According to the poll, 52 MPs out of the 99 from Western region voted for "yes," reflecting 53 per cent. Eighteen MPs (18 per cent) MPs indicated they would not support the Bill while eight (eight per cent) are undecided and 21 did not respond, representing 21 per cent.
Second in support of the Bill is Northern region, with 45 MPs (44 per cent) voting Yes, 26 (25 per cent) saying "No" while 14 (14 per cent) were undecided and 17 (17 per cent) did not respond.
In Central region, out of 115 MPs contacted, 34 voted Yes (30 per cent), 32 voted No (28 per cent) while 17 (14 per cent) were undecided and 32 (28 per cent) did not respond.
In Eastern region, 33 MPs (36 per cent) voted Yes for the Bill, 14 (15 per cent) rejected the Bill while 16 (17 per cent) were undecided and 29 (32 per cent) did not respond.
The poll also shows majority of the women legislators supported the Bill than their male counterparts.
The 10th Parliament has got more men than women, standing at 293 and 137 respectively.
The poll shows that 55 women MPs voted for removal of the age limit indicating a 40 per cent support, 12 per cent said "No" while 12 per cent were undecided and 36 per cent did not respond because our calls to their phones either went unanswered or their phones were off air.
However, although more women than men in Parliament voted for "Yes", the majority is marginal. The male MPs' support for amendment of the Constitution stands slightly below the women's, with 39 per cent of 293 male respondents supporting the Bill. The MPs opposed to the Bill were 75 (25 per cent), 41 (14 per cent) were undecided and 64 (22 per cent) did not respond.
The actual outcome of the vote on the floor of Parliament is poised to change depending on the positions of those who were unreachable, and those yet to decide or any other factor that might change the initial "yes" into a "no" and vice versa.
Two grounds stand; one is premised on the impact of the facilitation funds given to MPs for the consultations on the Bill.
Another factor is based on promises given to the lawmakers, while other legislators will vote depending on anticipation of how their electorate will respond at the next election in 2021.
Whereas many MPs individually hold support for or against the Bill, their choices are heavily premised on the dynamics in their constituencies, yet others might fall for the incentives.
Mr Mwambustya Ndebesa, a lecturer of History at Makerere University, describes this as a parody of convenience and conviction.

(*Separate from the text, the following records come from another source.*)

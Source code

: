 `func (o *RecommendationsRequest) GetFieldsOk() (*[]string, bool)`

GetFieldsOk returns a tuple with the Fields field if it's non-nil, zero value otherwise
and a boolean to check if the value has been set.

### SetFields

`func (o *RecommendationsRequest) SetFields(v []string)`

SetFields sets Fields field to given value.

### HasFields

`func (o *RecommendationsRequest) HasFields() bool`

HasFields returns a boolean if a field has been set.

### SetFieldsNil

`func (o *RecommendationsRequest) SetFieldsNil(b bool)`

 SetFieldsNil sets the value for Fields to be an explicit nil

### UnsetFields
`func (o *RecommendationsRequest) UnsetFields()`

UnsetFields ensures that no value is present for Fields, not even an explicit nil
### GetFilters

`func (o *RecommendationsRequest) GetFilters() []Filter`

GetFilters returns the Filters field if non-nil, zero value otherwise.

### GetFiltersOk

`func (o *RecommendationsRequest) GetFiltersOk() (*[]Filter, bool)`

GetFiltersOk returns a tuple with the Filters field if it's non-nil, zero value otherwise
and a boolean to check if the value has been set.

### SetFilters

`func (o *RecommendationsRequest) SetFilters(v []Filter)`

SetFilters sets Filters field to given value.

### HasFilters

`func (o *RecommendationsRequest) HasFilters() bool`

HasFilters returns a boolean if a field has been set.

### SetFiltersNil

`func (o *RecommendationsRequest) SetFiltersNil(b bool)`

Mr Ndebesa says more women in Parliament just like other special interest groups will vote for the removal of the age limit because they are already benefiting from the regime's laxity on affirmative action.
These groups, Mr Ndebesa says, will support the Bill even where they disagree.
"These groups are supposed to serve for a maximum of two political terms, something that has never been effected; because of this, they will definitely not afford to lose their laxity," says Mr Ndebesa.
"You should not be surprised by the results, most of the MPs will vote for convenience and not conviction," he adds.
If they were to vote by conviction, Mr Ndebesa argues that the Bill would certainly lose its ground because members' individual conscience is against the lifting of the age limit.
Regarding the regional outcome, Mr Ndebesa says it is reflective of the political party composition, with the majority members of the ruling NRM party coming from the West, the President's home.
His view is reiterated by Mr Aggrey Awori, the former MP for Samia Bugwe North.
Mr Awori believes that women, because of non-implementation of the provision on affirmative action, will vote for the Bill.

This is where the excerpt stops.